* _YOUR GOAL_:
Using the records that follow, copy every line containing the word "authentication".

-- Opening Marker --

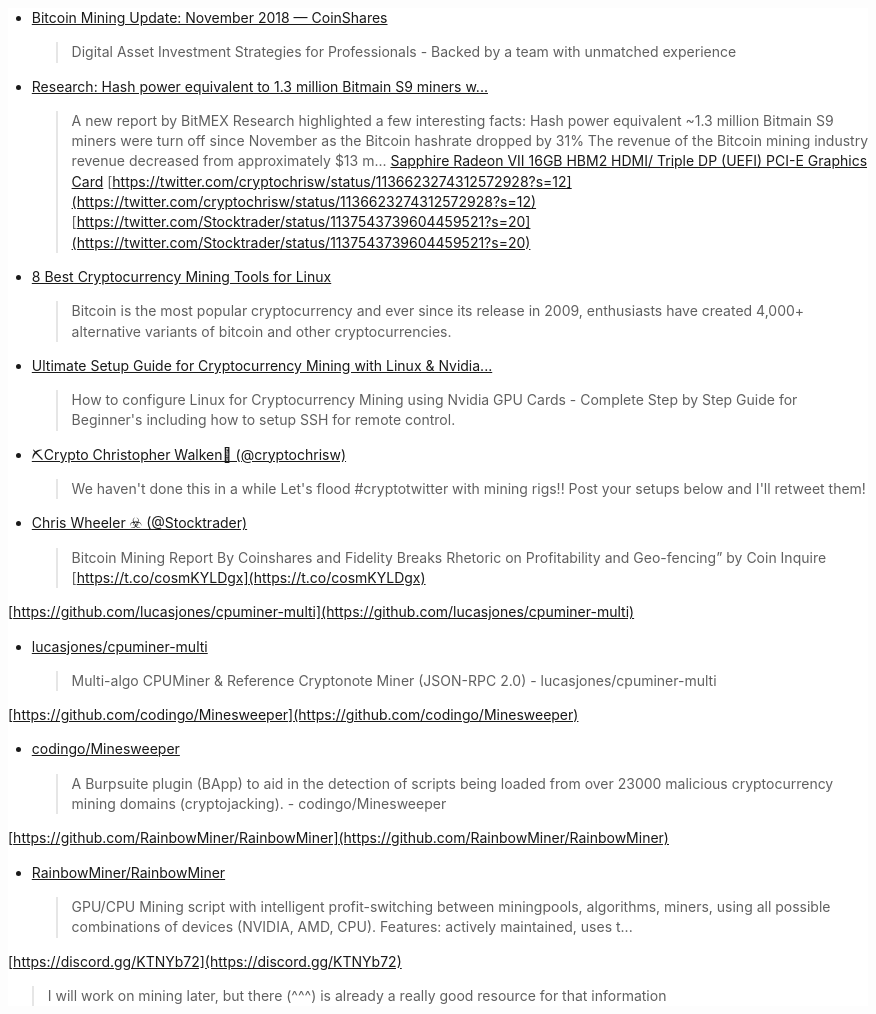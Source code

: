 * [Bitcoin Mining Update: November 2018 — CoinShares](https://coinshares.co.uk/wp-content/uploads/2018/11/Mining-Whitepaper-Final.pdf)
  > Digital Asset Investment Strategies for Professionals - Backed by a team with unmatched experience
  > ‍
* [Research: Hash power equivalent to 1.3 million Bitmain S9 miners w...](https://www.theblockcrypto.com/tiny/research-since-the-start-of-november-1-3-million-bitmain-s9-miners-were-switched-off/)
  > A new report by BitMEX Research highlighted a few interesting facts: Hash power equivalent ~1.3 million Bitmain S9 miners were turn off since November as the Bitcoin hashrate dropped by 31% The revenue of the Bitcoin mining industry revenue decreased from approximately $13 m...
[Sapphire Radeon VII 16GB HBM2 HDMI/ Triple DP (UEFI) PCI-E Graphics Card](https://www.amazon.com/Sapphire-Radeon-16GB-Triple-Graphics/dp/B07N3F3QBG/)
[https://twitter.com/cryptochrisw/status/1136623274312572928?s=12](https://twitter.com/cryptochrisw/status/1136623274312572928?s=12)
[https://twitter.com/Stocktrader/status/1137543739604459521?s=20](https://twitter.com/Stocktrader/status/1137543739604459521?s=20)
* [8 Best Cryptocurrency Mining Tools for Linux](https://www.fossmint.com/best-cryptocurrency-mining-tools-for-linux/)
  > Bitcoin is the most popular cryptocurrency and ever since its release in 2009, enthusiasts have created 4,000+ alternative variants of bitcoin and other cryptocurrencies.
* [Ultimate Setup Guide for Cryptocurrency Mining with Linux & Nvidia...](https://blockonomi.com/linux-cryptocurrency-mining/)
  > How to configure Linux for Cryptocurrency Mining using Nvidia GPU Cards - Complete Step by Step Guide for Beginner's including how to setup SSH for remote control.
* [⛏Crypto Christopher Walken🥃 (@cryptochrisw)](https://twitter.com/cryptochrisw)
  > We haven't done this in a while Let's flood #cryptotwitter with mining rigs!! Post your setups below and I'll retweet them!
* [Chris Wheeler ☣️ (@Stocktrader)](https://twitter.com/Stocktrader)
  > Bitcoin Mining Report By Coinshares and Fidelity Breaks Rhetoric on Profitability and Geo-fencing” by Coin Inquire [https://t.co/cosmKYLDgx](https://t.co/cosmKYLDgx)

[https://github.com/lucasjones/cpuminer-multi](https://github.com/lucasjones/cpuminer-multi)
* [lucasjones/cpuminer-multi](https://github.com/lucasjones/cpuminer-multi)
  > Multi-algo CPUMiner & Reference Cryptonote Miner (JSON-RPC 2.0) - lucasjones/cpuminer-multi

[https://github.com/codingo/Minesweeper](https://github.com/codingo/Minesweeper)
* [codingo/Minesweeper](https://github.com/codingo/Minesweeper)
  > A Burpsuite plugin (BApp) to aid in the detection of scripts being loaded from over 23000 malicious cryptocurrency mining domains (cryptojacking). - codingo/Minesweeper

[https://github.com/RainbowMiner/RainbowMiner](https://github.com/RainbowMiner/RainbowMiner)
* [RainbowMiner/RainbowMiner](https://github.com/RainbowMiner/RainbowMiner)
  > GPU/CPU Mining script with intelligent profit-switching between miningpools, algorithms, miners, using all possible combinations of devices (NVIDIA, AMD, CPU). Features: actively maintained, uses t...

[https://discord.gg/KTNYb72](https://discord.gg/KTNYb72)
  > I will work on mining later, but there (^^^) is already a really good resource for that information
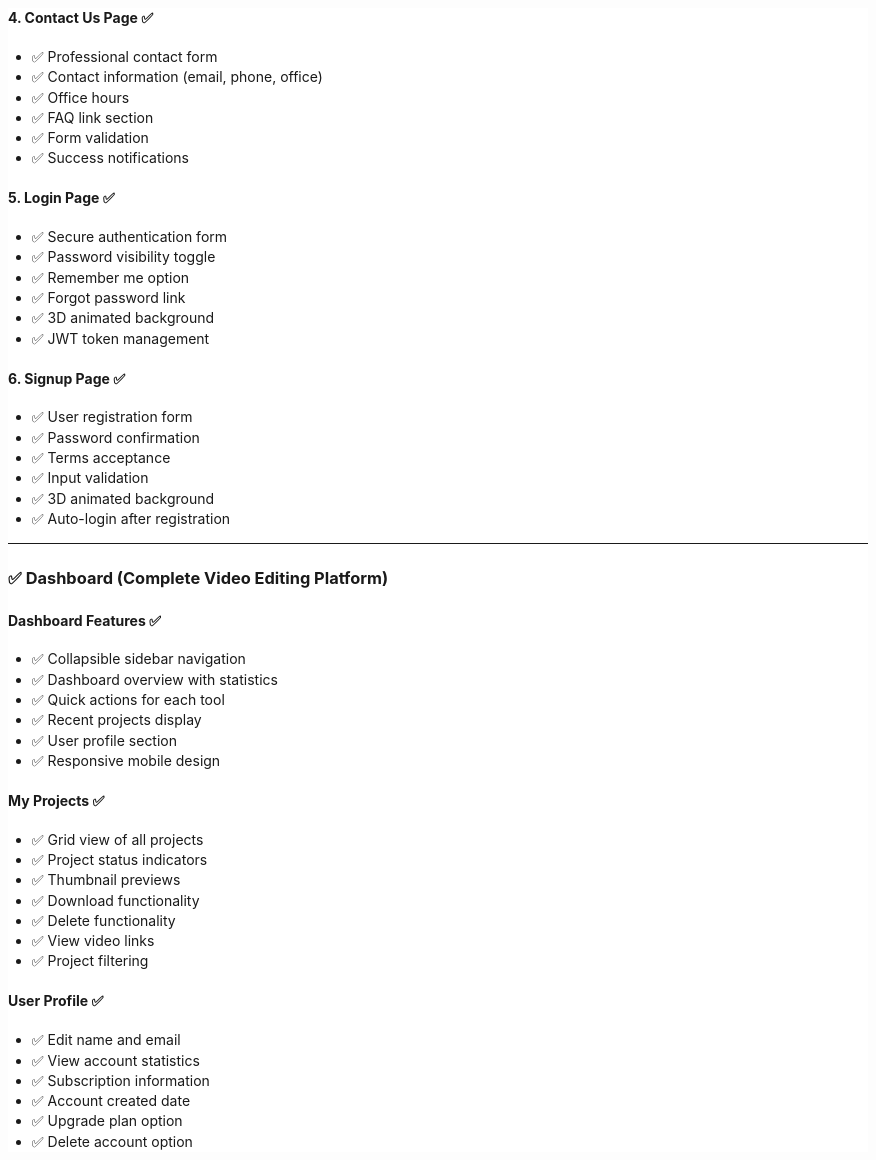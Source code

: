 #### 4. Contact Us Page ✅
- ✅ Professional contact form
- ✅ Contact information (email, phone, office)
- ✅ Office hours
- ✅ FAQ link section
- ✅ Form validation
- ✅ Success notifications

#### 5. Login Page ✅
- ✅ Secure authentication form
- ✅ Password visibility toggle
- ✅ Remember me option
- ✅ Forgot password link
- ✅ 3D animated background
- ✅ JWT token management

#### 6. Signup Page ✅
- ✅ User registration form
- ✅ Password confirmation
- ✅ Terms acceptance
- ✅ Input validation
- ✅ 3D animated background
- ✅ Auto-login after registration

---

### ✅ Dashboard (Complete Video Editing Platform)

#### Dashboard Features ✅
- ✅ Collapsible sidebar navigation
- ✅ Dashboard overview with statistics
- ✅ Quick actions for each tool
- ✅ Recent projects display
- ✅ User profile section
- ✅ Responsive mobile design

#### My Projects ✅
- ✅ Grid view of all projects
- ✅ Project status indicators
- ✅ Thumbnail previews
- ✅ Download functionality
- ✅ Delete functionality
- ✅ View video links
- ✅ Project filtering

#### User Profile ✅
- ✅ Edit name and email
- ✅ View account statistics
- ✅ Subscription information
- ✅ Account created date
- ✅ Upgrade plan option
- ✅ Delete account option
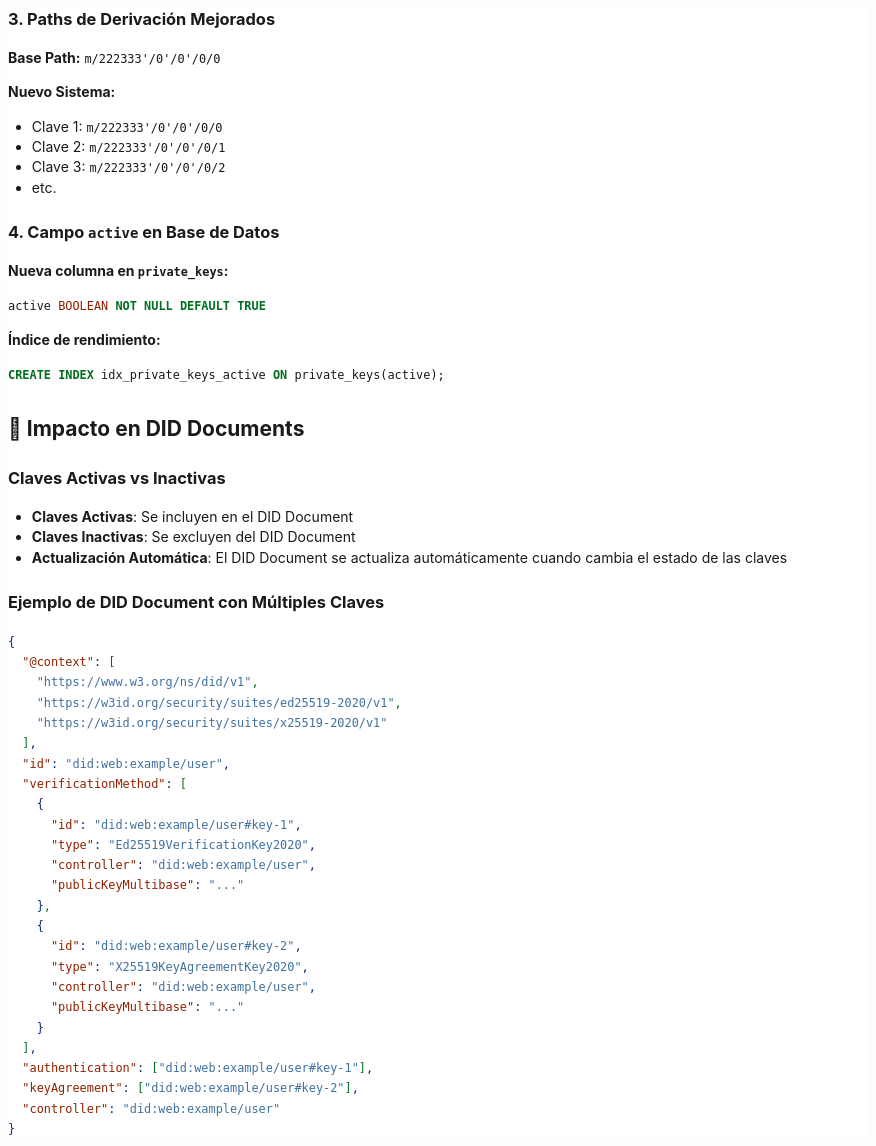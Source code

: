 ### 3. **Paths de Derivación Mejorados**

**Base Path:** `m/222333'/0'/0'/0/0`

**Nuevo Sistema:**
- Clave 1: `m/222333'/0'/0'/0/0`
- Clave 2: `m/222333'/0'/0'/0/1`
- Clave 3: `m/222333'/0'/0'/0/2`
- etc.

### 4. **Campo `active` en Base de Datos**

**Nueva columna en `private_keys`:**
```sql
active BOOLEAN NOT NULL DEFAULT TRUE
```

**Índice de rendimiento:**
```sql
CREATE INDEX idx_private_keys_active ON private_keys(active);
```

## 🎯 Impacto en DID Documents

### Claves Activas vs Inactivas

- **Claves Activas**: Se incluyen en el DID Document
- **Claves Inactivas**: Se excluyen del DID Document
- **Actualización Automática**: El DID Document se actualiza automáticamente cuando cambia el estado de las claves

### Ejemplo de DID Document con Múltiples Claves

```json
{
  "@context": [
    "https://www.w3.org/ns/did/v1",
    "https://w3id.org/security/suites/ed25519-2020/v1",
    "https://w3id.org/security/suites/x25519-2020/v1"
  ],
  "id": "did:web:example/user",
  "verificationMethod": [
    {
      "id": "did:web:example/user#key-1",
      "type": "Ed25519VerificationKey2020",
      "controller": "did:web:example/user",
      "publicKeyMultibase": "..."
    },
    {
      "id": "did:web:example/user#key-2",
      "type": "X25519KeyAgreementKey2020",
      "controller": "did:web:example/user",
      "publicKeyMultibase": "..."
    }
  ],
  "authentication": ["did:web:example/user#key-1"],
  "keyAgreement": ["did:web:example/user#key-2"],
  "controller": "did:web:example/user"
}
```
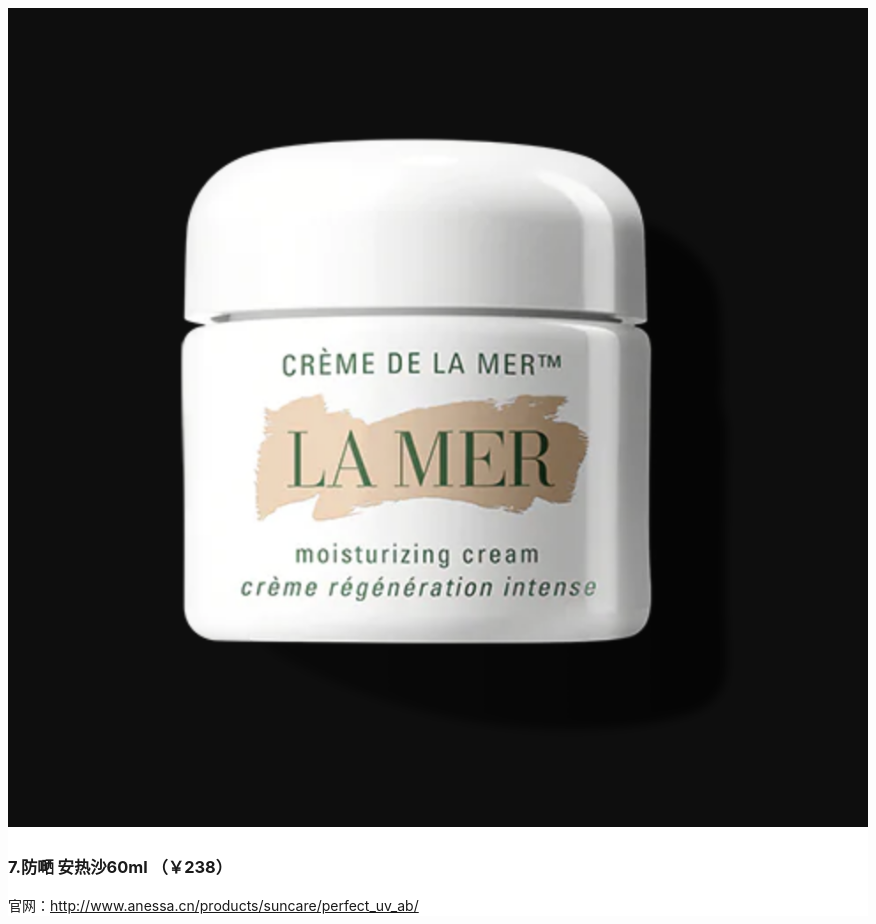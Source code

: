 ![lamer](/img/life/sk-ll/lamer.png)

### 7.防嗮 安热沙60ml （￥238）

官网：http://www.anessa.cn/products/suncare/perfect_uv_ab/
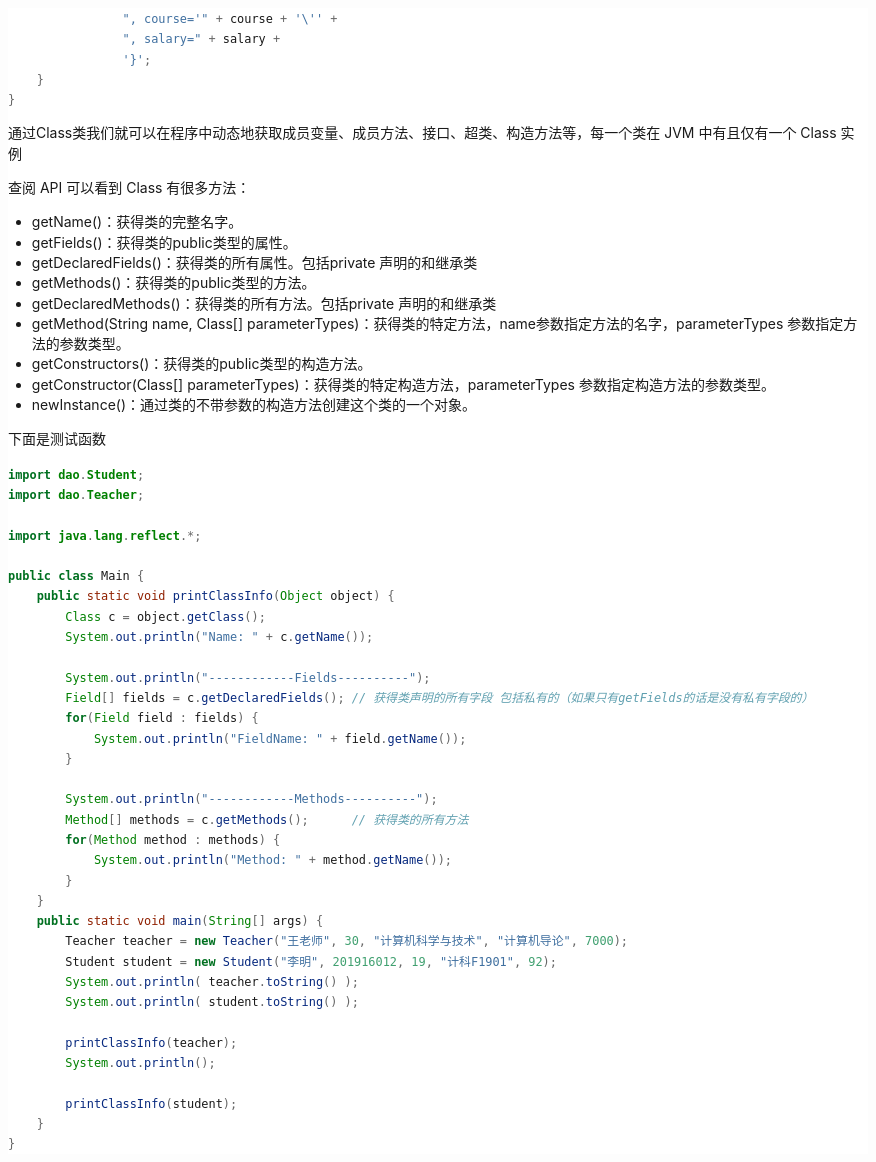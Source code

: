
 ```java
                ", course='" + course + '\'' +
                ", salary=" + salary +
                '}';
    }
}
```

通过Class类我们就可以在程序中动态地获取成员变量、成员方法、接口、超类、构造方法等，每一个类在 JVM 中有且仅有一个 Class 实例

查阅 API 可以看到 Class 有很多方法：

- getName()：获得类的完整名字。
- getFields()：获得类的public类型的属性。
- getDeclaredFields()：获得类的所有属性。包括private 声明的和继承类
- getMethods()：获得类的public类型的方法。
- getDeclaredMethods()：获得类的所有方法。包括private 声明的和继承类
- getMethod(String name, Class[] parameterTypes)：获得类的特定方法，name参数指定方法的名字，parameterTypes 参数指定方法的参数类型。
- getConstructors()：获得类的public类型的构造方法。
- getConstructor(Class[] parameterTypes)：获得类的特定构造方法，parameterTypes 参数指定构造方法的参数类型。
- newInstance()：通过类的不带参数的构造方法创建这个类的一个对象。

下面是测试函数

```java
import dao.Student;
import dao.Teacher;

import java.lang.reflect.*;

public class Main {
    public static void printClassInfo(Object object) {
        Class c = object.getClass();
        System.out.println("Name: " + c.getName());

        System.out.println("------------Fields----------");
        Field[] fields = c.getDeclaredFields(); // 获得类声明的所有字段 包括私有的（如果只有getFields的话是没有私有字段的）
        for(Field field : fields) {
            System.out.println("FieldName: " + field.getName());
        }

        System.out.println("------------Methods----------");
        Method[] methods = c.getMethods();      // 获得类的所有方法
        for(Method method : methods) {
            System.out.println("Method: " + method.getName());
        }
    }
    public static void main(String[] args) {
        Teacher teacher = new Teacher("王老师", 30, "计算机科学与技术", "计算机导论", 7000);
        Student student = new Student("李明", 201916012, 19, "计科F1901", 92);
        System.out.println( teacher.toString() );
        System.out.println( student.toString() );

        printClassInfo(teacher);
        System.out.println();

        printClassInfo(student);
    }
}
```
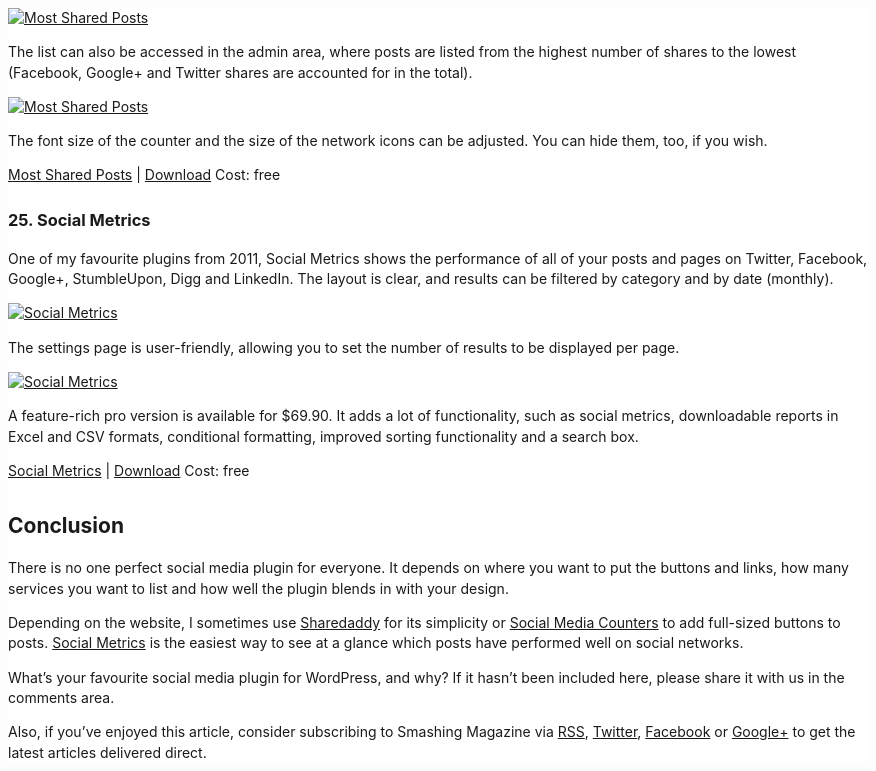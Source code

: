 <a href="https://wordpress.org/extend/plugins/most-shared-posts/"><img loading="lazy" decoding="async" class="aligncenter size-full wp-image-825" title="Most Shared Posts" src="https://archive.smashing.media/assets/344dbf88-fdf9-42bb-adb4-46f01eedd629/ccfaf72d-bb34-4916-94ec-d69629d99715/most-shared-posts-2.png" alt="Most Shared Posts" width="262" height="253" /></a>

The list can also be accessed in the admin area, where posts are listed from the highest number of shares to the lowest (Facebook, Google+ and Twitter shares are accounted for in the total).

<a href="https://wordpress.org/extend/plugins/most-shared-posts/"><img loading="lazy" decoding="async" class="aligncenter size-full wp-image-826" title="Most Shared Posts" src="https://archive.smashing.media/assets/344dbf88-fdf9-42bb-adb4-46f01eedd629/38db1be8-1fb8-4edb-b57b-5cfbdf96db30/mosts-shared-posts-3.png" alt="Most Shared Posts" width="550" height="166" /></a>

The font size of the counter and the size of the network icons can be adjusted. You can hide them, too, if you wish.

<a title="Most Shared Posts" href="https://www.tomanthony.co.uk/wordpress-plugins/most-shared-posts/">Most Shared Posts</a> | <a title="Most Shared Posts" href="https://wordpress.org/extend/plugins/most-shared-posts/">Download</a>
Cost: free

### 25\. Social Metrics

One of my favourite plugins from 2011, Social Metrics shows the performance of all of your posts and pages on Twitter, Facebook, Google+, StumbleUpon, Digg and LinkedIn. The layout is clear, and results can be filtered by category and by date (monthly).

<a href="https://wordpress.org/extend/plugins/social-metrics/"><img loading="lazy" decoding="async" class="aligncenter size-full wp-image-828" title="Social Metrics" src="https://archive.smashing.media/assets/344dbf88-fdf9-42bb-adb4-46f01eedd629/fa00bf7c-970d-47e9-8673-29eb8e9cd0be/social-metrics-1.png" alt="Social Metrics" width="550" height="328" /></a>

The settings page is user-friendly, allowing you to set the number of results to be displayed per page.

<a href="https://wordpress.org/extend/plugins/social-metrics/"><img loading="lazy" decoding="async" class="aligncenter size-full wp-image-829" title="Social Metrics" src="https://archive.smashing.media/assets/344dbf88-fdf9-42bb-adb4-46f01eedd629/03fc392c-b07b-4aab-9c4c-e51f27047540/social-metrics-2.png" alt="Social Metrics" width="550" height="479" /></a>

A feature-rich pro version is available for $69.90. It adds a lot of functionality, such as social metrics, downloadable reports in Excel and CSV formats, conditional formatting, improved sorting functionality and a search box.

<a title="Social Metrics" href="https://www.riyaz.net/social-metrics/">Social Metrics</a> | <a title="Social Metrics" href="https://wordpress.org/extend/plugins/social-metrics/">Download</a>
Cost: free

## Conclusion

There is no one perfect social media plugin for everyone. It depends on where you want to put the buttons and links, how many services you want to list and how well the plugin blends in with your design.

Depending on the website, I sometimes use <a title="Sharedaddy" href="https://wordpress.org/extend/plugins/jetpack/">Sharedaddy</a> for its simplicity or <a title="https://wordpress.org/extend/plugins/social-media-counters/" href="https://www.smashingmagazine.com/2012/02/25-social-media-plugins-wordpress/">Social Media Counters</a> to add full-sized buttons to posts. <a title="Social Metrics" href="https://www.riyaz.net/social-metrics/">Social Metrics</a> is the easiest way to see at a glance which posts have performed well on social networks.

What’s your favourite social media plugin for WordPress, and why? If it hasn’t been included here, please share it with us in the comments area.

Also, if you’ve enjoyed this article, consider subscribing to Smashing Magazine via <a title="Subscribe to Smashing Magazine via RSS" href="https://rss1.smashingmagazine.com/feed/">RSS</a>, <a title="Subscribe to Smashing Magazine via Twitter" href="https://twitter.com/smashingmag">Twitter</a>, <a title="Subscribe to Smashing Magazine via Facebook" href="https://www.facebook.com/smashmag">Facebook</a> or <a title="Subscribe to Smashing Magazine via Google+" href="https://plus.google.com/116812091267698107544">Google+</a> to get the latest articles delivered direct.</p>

-- Closing Marker --

* _ANSWER TO THIS PROBLEM_:
- ✅ Secure authentication form
  "authentication": ["did:web:example/user#key-1"],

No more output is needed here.